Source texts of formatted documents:
━━━━━━
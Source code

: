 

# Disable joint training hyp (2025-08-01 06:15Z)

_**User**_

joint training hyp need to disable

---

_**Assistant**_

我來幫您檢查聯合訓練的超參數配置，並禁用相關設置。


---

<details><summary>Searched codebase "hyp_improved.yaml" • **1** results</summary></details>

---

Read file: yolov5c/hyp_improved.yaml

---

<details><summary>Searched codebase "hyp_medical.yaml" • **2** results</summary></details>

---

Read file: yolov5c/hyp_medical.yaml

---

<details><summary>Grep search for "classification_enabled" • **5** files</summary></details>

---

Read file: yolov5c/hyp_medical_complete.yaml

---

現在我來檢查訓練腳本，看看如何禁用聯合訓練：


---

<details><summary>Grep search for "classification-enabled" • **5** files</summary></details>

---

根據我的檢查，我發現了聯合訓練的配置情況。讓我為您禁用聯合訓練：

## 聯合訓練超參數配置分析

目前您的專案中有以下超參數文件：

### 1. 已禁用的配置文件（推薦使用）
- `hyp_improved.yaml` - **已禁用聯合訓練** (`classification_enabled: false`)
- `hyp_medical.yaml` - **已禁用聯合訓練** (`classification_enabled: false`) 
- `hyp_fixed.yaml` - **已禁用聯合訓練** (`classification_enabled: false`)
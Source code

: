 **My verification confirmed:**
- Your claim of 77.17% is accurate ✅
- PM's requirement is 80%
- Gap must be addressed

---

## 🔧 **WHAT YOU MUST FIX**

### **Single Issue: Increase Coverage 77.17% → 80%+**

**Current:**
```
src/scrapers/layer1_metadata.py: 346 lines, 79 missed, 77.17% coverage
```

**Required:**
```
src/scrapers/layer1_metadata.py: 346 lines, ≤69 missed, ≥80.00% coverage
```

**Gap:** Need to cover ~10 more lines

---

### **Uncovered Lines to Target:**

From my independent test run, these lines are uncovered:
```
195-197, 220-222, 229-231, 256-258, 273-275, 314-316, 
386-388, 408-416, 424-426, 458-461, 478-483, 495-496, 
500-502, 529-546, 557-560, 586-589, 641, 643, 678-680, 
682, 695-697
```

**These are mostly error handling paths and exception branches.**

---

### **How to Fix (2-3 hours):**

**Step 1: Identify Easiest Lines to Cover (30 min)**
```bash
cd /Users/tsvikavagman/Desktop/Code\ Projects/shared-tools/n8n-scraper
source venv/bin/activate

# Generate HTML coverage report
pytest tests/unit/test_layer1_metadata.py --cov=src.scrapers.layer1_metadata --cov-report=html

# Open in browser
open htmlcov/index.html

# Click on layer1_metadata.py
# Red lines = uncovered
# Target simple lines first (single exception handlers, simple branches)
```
━━━━━━
## Exercise
Across all the records above, find each line with "Target" in it and copy it.

## Written answer
### **Uncovered Lines to Target:**
# Target simple lines first (single exception handlers, simple branches)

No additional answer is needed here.